What may be surprising is the degree of success the Knights are enjoying this season.
Optimism was high for Ballou heading into 1986 play, what with practically the entire squad returning for another campaign. Yet neither the team nor Coach Maceo Hutcherson could have suspected that with the season drawing to a close, the Knights would be 12-0 in the Interhigh and 13-2 overall after defeating Cardozo Friday, 10-4.
"Basically, I'd say the reason we're playing as well as we are is because this particular group of kids has been together for a while," said Hutcherson. "They've played together, worked together and now they're maturing together as a team."
Unity, on the field and off, is something Hutcherson has preached to his teams since he took over as coach in 1980. Before that, he spent 12 years as a guidance counselor at the school. That occupation, Hutcherson believes, has been good preparation for dealing with a group of teen-agers.
"I try to teach the kids things that will be useful. Not just things having to do with baseball, but things they'll have to know about to succeed later on in life," Hutcherson said. "I like for them to treat me like a father."
But of course, every father has to know when to administer discipline, and Hutcherson, a former college pitcher, is a stickler for that quality, especially when it comes to baseball. Because of Hutcherson's dedication to discipline, his teams reflect that philosophy in their play. Traditionally, Ballou's teams are among the most fundamentally sound in the Interhigh.
"I make a point of trying to stress the basics and the finer points of the game," Hutcherson said. "If you work on the fundamentals enough, you can't help but improve."
Ballou's improvement in just one season has surprised Hutcherson himself. Heading into the last week of the season, the Knights' team batting average was .361, and the earned run average of the three starting pitchers was below 1.00.
The two most notable reasons for Ballou's success this season can be traced directly to the team's co-captains, pitcher Cortez (Butch) West and catcher Aaron McFarland, a battery of honor students, both of whom are enjoying superb seasons.
West, a junior right-hander, is 5-0 with a 0.80 ERA. Relying on a good fastball, West had walked only three batters through 40 innings. A third baseman when not pitching, West also is an outstanding hitter -- as his .529 batting average and six home runs demonstrate.

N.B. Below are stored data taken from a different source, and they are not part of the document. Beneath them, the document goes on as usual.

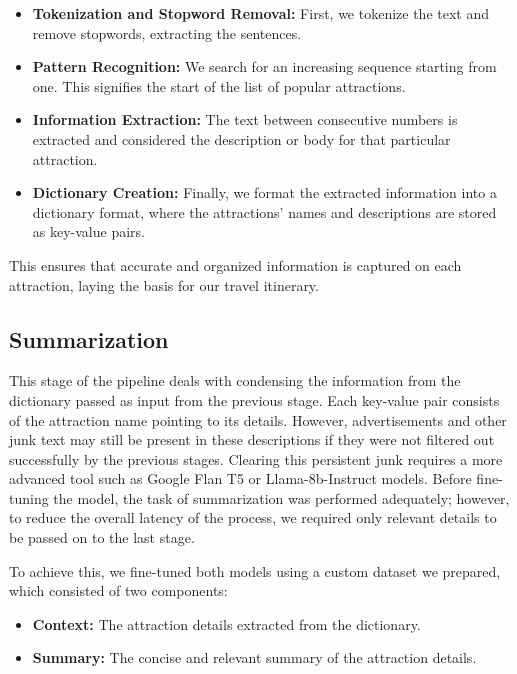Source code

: \documentclass[final,1p,times]{elsarticle}
\begin{document}
        \begin{itemize}
            \item \textbf{Tokenization and Stopword Removal:} First, we tokenize the text and remove stopwords, extracting the sentences.
            
            \item \textbf{Pattern Recognition:} We search for an increasing sequence starting from one. This signifies the start of the list of popular attractions.
            
            \item \textbf{Information Extraction:} The text between consecutive numbers is extracted and considered the description or body for that particular attraction.
            
            \item \textbf{Dictionary Creation:} Finally, we format the extracted information into a dictionary format, where the attractions' names and descriptions are stored as key-value pairs.
        \end{itemize}
        
        This ensures that accurate and organized information is captured on each attraction, laying the basis for our travel itinerary.
    
    \subsection{Summarization}
        This stage of the pipeline deals with condensing the information from the dictionary passed as input from the previous stage. Each key-value pair consists of the attraction name pointing to its details. However, advertisements and other junk text may still be present in these descriptions if they were not filtered out successfully by the previous stages. Clearing this persistent junk requires a more advanced tool such as Google Flan T5 or Llama-8b-Instruct models. Before fine-tuning the model, the task of summarization was performed adequately; however, to reduce the overall latency of the process, we required only relevant details to be passed on to the last stage.
        
        To achieve this, we fine-tuned both models using a custom dataset we prepared, which consisted of two components:
        
        \begin{itemize}
          \item \textbf{Context:} The attraction details extracted from the dictionary.
          \item \textbf{Summary:} The concise and relevant summary of the attraction details.
        \end{itemize}
        
\end{document}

"I think I help the team more as a pitcher than as a third baseman," said West. "I don't know why, but I think I hit better when I'm pitching than when I'm not. Maybe it's because I'm trying that much harder to get the win."

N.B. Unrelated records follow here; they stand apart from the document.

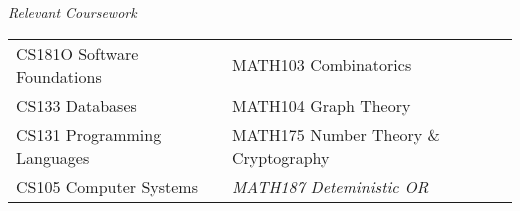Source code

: {\it Relevant Coursework} \\
\begin{tabular}{l l}
CS181O Software Foundations & MATH103 Combinatorics \\
CS133 Databases & MATH104 Graph Theory \\
CS131 Programming Languages & MATH175 Number Theory \& Cryptography \\
CS105 Computer Systems & \textit{MATH187 Deteministic OR} \\
\end{tabular}
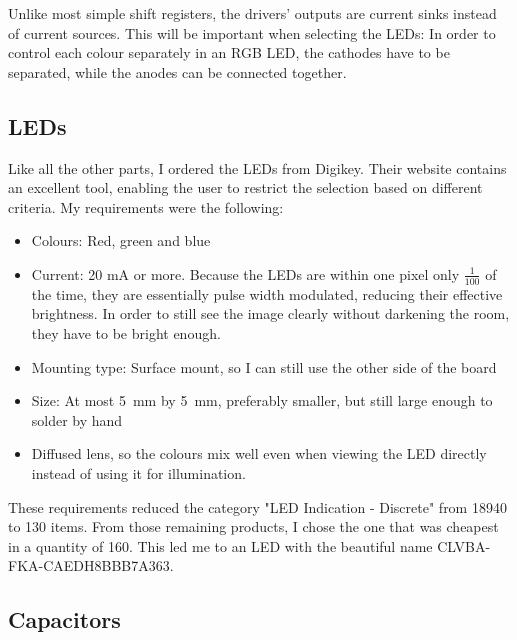 \documentclass[a4paper, 11pt, titlepage]{report}
\begin{document}
Unlike most simple shift registers, the drivers' outputs are current sinks instead of current
sources. This will be important when selecting the LEDs: In order to control each colour
separately in an RGB LED, the cathodes have to be separated, while the anodes can be connected
together.



\subsection{LEDs}

Like all the other parts, I ordered the LEDs from Digikey. Their website contains an excellent
tool, enabling the user to restrict the selection based on different criteria. My requirements
were the following:

\begin{itemize}

\item Colours: Red, green and blue

\item Current: 20 mA or more. Because the LEDs are within one pixel only $\frac{1}{100}$ of the
time, they are essentially pulse width modulated, reducing their effective brightness. In order to
still see the image clearly without darkening the room, they have to be bright enough.

\item Mounting type: Surface mount, so I can still use the other side of the board

\item Size: At most \SI{5}{\milli\meter} by \SI{5}{\milli\meter}, preferably smaller, but still
large enough to solder by hand

\item Diffused lens, so the colours mix well even when viewing the LED directly instead of using
it for illumination.

\end{itemize}

These requirements reduced the category "LED Indication - Discrete" from 18940 to 130 items.
From those remaining products, I chose the one that was cheapest in a quantity of 160. This
led me to an LED with the beautiful name CLVBA-FKA-CAEDH8BBB7A363.



\subsection{Capacitors}
\end{document}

Playing more than one position comes easily to the 17-year-old West, who further demonstrates his versatility by playing three varsity sports at Ballou. An excellent all-round athlete, the 5-foot-10, 185-pounder also plays running back and linebacker on the football team and guard on the basketball team. Participating in three sports, he says, never has been a problem.
"I enjoy playing all three sports, but baseball is my favorite. I've loved playing baseball since I was little," West said. "I'd really like to go to college on a baseball scholarship."

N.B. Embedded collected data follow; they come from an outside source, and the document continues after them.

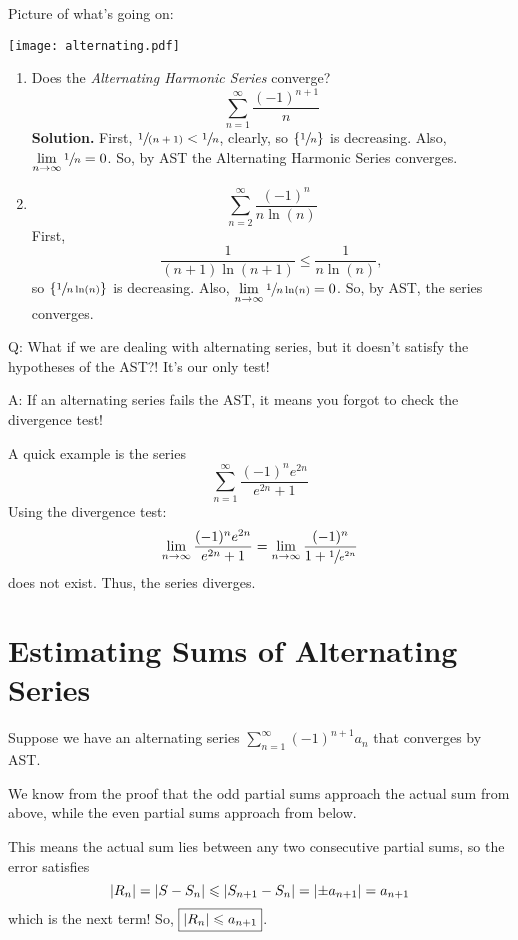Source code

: Picture of what's going on:
\begin{center}
    \texttt{[image: alternating.pdf]}
\end{center}

\begin{Example}{}{}
    \begin{enumerate}
        \item Does the \emph{Alternating Harmonic Series}
              converge? \[ \sum\limits_{n=1}^{\infty} \frac{(-1)^{n+1}}{n} \]
              \textbf{Solution.} First, $ \sfrac{1}{(n+1)}<\sfrac{1}{n} $, clearly,
              so $ \left\{ \sfrac{1}{n}\right\} $ is decreasing. Also,
              $ \lim\limits_{{n} \to {\infty}} \sfrac{1}{n}=0 $. So, by AST
              the Alternating Harmonic Series converges.
        \item \[ \sum\limits_{n=2}^{\infty} \frac{(-1)^n}{n\ln(n)}  \]
              First,
              \[ \frac{1}{(n+1)\ln(n+1)}\leqslant \frac{1}{n\ln(n)}, \]
              so $ \left\{ \sfrac{1}{n\ln(n)}\right\} $ is decreasing. Also,
              $ \lim\limits_{{n} \to {\infty}} \sfrac{1}{n\ln(n)}=0 $. So, by AST,
              the series converges.
    \end{enumerate}
\end{Example}
Q\@: What if we are dealing with alternating series, but it doesn't satisfy
the hypotheses of the AST?! It's our only test!

A\@: If an alternating series fails the AST, it means you forgot to check the divergence test!

A quick example is the series
\[ \sum\limits_{n=1}^{\infty} \frac{(-1)^n e^{2n}}{e^{2n}+1} \]
Using the divergence test:
\[ \lim\limits_{{n} \to {\infty}} \frac{(-1)^n e^{2n}}{e^{2n}+1}=
    \lim\limits_{{n} \to {\infty}} \frac{(-1)^n}{1+\sfrac{1}{e^{2n}}} \]
does not exist. Thus, the series diverges.

\section*{Estimating Sums of Alternating Series}
Suppose we have an alternating series $ \sum\limits_{n=1}^{\infty} (-1)^{n+1}a_n $
that converges by AST\@.

We know from the proof that the odd partial sums approach the actual sum from above,
while the even partial sums approach from below.

This means the actual sum lies between any two consecutive partial sums,
so the error satisfies
\[ \abs*{R_n}=\abs{S-S_n}\leqslant \abs*{S_{n+1}-S_n}=\abs*{\pm a_{n+1}}=
    a_{n+1} \]
which is the next term! So, $ \boxed{\abs*{R_n}\leqslant a_{n+1}} $.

For McFarland, Ballou's 6-foot, 155-pound catcher, deciding on which college to attend is no longer a concern; he has accepted an academic scholarship to attend the University of Miami. But despite the security of that commitment, McFarland has kept his sights focused on making the best of his senior year.
"I feel if we continue playing the way we are, we should win the Interhigh this year. I truly believe that we just have the best talent," said McFarland, who is batting .420. "We're not really not that much better than last year; we had basically the same people then that we have now. It's just a matter of the guys maturing and pulling together as a team.
"The major difference is that we came out more serious this year. You could see it from the start. More of the guys were willing to work hard. Now it's starting to pay off, and it's making the season fun for everybody."
The president of the Honor Society at Ballou and an excellent student, McFarland had little trouble being accepted to colleges academically, but his immediate pursuit is an athletic one.
"I would love nothing more than to be able to make Miami's baseball team. That would be a dream come true. There's certainly no shortage of talented players at Miami, but all I can do is keep giving 110 percent. I'll just have to expect the worst and hope for the best."